Chad Ward, 32, got the maximum possible sentence from U.S. District Court judge Jane Boyle in Dallas. Boyle also ordered Ward to pay $24,706.73 in restitution to police departments that responded to the hoax calls, and to serve three years of supervised release following the prison stretch.
Ward will get credit for the time he’s spent held without bail, since his arrest in June 2007.

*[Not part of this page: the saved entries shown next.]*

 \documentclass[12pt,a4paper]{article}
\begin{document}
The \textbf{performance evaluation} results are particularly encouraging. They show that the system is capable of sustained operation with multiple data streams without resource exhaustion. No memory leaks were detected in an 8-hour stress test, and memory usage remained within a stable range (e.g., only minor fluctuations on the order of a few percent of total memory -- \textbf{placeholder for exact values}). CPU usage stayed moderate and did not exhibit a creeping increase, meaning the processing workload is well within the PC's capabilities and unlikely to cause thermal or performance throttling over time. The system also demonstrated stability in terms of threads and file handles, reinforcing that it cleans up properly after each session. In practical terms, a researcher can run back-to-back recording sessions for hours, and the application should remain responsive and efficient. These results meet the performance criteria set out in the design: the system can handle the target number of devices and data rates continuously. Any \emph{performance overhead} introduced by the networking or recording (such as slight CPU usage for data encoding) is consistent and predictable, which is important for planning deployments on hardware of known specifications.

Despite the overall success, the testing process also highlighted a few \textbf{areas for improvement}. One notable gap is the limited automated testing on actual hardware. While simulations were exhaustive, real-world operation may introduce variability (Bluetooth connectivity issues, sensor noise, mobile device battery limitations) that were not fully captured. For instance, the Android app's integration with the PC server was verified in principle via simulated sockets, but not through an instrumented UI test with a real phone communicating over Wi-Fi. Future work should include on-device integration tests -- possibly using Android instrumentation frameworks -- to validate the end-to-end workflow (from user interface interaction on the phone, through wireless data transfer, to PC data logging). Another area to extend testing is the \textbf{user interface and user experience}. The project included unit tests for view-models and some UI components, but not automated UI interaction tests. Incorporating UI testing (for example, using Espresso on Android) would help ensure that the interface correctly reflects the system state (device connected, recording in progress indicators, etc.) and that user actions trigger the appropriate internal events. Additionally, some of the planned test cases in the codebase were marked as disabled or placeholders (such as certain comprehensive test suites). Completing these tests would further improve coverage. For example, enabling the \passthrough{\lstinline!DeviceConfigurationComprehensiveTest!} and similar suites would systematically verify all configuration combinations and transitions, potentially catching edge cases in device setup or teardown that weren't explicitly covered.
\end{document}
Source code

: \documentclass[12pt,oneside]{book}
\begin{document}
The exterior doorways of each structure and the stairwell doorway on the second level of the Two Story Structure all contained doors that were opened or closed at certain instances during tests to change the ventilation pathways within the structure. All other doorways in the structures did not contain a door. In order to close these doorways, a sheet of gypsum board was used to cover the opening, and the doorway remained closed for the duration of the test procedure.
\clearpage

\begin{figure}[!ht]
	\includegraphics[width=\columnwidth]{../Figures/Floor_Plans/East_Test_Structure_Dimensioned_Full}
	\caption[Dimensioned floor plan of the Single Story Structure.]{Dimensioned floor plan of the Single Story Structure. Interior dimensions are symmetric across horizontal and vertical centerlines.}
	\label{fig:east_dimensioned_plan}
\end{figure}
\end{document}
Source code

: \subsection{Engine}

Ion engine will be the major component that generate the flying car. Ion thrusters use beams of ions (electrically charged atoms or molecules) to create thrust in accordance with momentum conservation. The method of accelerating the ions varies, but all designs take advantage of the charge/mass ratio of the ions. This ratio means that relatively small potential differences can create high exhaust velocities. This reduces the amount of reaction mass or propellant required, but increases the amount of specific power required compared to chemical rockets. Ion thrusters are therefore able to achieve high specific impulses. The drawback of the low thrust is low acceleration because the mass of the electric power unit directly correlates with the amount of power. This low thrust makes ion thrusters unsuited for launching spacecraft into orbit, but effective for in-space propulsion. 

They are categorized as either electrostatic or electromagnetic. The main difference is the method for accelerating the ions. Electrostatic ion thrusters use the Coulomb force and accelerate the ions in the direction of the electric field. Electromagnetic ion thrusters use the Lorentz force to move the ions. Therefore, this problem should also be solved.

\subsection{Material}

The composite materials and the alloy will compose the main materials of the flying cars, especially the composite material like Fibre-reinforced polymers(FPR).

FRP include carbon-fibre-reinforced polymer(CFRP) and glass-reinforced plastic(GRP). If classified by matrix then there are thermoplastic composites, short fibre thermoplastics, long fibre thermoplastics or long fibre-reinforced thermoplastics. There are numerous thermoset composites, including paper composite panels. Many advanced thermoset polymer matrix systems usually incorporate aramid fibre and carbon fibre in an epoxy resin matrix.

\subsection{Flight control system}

Five people have pleaded guilty to conspiracy charges in the first, and so-far only, federal prosecution for SWATting, and Ward is the second to be sentenced. In March, 31-year-old Guadalupe Santana Martinez received 30 months in prison for his role in the hoaxes. Martinez admitted to the FBI to placing a dozen calls to police. In some, Martinez told dispatchers that he had killed hostages, and was using hallucinogenic drugs, then demanded $50,000 and transportation across the border to Mexico.
According to his plea agreement, Ward paid for accounts on the Caller ID spoofing service Spoofcard, which the gang used to make their emergency calls appear to come from the victims’ phones.
The group, though, was not close-knit, and Ward himself was sometimes the victim of SWATting attacks by his cohorts.